Blogueurs et internautes sous pression
Le cas le plus médiatisé est sans conteste celui du blogueur
Raja Petra Kamarudin, connu sous l’anagramme RPK, qui anime le site Malaysia Today. Détenu en vertu de l’ISA pendant 56 jours en septembre 2008, il avait été libéré sur décision de justice en novembre de la même année, grâce à l’intervention de son avocat qui a engagé une procédure d’habeas corpus auprès de la Haute Cour. Les autorités avaient fait appel. "Bête noire" du gouvernement en place, dont il a dénoncé à de nombreuses reprises les abus de pouvoir et la corruption, il était par ailleurs poursuivi pour sédition et diffamation après avoir sous-entendu que le Premier ministre et sa femme étaient impliqués dans un meurtre lié à une affaire de pot-de-vin dans le cadre d’achat de sous-marins à l’Etat français. Il avait alors été contraint de fuir le pays et vivait depuis en exil, recherché par les autorités malaisiennes. En novembre 2010, ces dernières ont annoncé que RPK était libre de rentrer dans son pays, les charges à son encontre ayant expiré à l'issue du délai de deux ans. Pour l'instant, le blogueur demeure en exil dans l’attente de recevoir des garanties fermes du gouvernement affirmant ne pas le poursuivre à nouveau.

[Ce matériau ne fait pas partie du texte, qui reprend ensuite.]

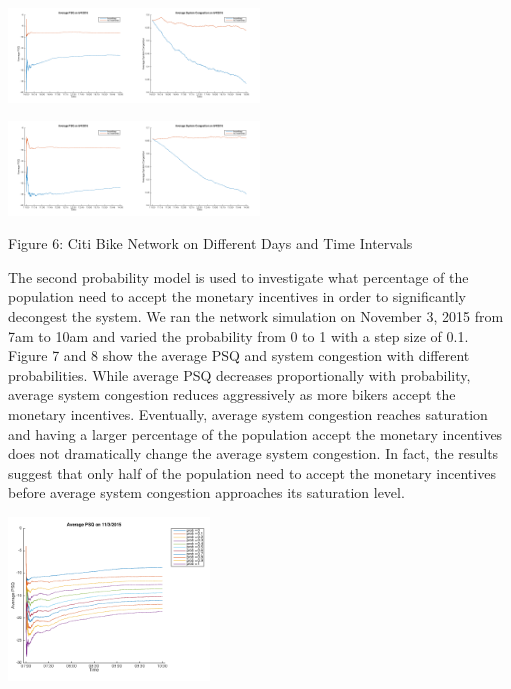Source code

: \documentclass[times, 10pt,twocolumn]{article}
\begin{document}
\centerline{\includegraphics[width=0.25\textwidth]{m4/Average_PSQ_June4.png}\includegraphics[width=0.25\textwidth]{m4/System_Congestion_June4.png}}
\centerline{\includegraphics[width=0.25\textwidth]{m4/Average_PSQ_Aug4.png}\includegraphics[width=0.25\textwidth]{m4/System_Congestion_Aug4.png}}
\centerline{Figure 6: Citi Bike Network on Different Days and Time Intervals}
\hfill \break
The second probability model is used to investigate what percentage of the population need to accept the monetary incentives in order to significantly decongest the system. We ran the network simulation on November 3, 2015 from 7am to 10am and varied the probability from 0 to 1 with a step size of 0.1. Figure 7 and 8 show the average PSQ and system congestion with different probabilities. While average PSQ decreases proportionally with probability, average system congestion reduces aggressively as more bikers accept the monetary incentives. Eventually, average system congestion reaches saturation and having a larger percentage of the population accept the monetary incentives does not dramatically change the average system congestion. In fact, the results suggest that only half of the population need to accept the monetary incentives before average system congestion approaches its saturation level.
\centerline{\includegraphics[width=0.4\textwidth]{m4/Average_PSQ_Nov3_Prob.png}}
\end{document}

Il n'est, en effet, pas exclu que les autorités portent de nouvelles accusations à son encontre.
Irwan Abdul Rahman, connu en ligne sous le nom d’Hassan Skodeng, a été mis en examen le 2 septembre 2010 pour avoir publié sur son
blog, le 25 mars 2010, un article satirique sur la firme étatique, Tenaga Nasional Bhd. Il est poursuivi par la Commission malaisienne de la communication et multimédia (MCMC) pour son post intitulé "TNB to sue WWF over earth hour", en vertu de l’article 233 (1) (a) du Communications and Multimedia de 1998 pour "usage impropre du réseau en faisant, créant, sollicitant ou en initiant la transmission de contenus obscènes, indécents, faux, menaçants ou offensifs dans l’intention de nuire". Il risque jusqu’à un an de prison et 50 000 ringgits d’amende (12 500 euros). Dans ce post, il y annonçait une fausse nouvelle : l’entreprise nationale Tenaga Nasional Bhd (TNB), premier fournisseur d’énergie de Malaisie, aurait voulu poursuivre en justice l’association WWF pour sa manifestation Earth Hour contre le réchauffement étatique. Le blogueur a effacé le post mais plaide non coupable. L’opposition malaisienne a qualifié ce procès de ridicule.

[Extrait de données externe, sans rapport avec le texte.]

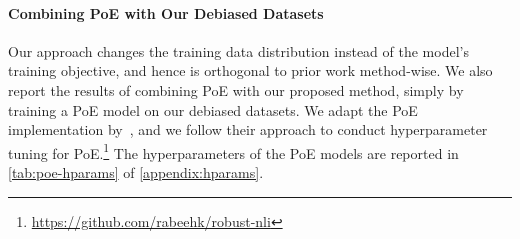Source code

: \paragraph{Combining PoE with Our Debiased Datasets}
Our approach changes the training data distribution instead of the model's training objective, and hence is orthogonal to prior work method-wise.
We also report the results of combining PoE with our proposed method, simply by training a PoE model on our debiased datasets.
We adapt the PoE implementation by~\citet{karimi-mahabadi-etal-2020-end}, and we follow their approach to conduct hyperparameter tuning for PoE.\footnote{\url{https://github.com/rabeehk/robust-nli}}
The hyperparameters of the PoE models are reported in \cref{tab:poe-hparams} of \cref{appendix:hparams}.


\begin{table}[bt]
\begin{center}
\caption{Accuracy on SNLI and SNLI-hard.  are reported results and underscore indicates statistical significance against the baseline.
Training on our debiased SNLI datasets significantly boosts the performance on SNLI-hard compared to the baseline, and it improves further when combined with PoE.} \label{tab:snli-results}
\end{center}
\end{table}


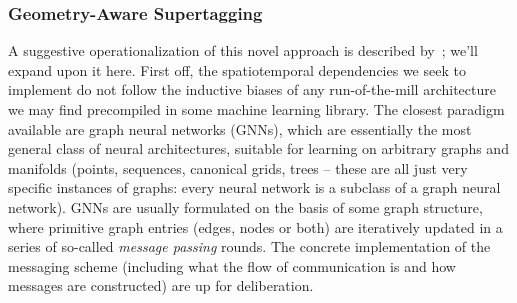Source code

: \subsubsection{Geometry-Aware Supertagging}
\label{subsubsection:gas}
A suggestive operationalization of this novel approach is described by~\cite{kogkalidis2022geometryaware}; we'll expand upon it here.
First off, the spatiotemporal dependencies we seek to implement do not follow the inductive biases of any run-of-the-mill architecture we may find precompiled in some machine learning library.
The closest paradigm available are graph neural networks (GNNs), which are essentially the most general class of neural architectures, suitable for learning on arbitrary graphs and manifolds (points, sequences, canonical grids, trees -- these are all just very specific instances of graphs: every neural network is a subclass of a graph neural network).
GNNs are usually formulated on the basis of some graph structure, where primitive graph entries (edges, nodes or both) are iteratively updated in a series of so-called \textit{message passing} rounds.
The concrete implementation of the messaging scheme (including what the flow of communication is and how messages are constructed) are up for deliberation.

En 2010, plusieurs blogueurs ont été poursuivis comme
Khairul Nizam Abd Ghani, accusé d’insulter la royauté. Technicien informatique freelance, il avait posté sur son blog adukataruna.blogspot.com des commentaires critiques vis-à-vis du sultan Iskandar Ismail de l’Etat de Johor, décédé en janvier 2010. Il risque jusqu’à un an de prison et une amende. Il a pourtant présenté des excuses et retiré de son blog l’article incriminé.
Une forte pression continue donc de s'exercer sur les blogueurs malaisiens, dont les prises de position rencontrent un vrai écho au sein d'une société malaisienne qui ne se contente plus de la version officielle des informations. A ce jour, ce sont les blogs, les sites d'information et les réseaux sociaux qui rendent compte des événements dans le monde arabe, alors que les médias traditionnels en assurent une couverture minimale. A l'approche des élections, le bras de fer avec les autorités risque de se durcir.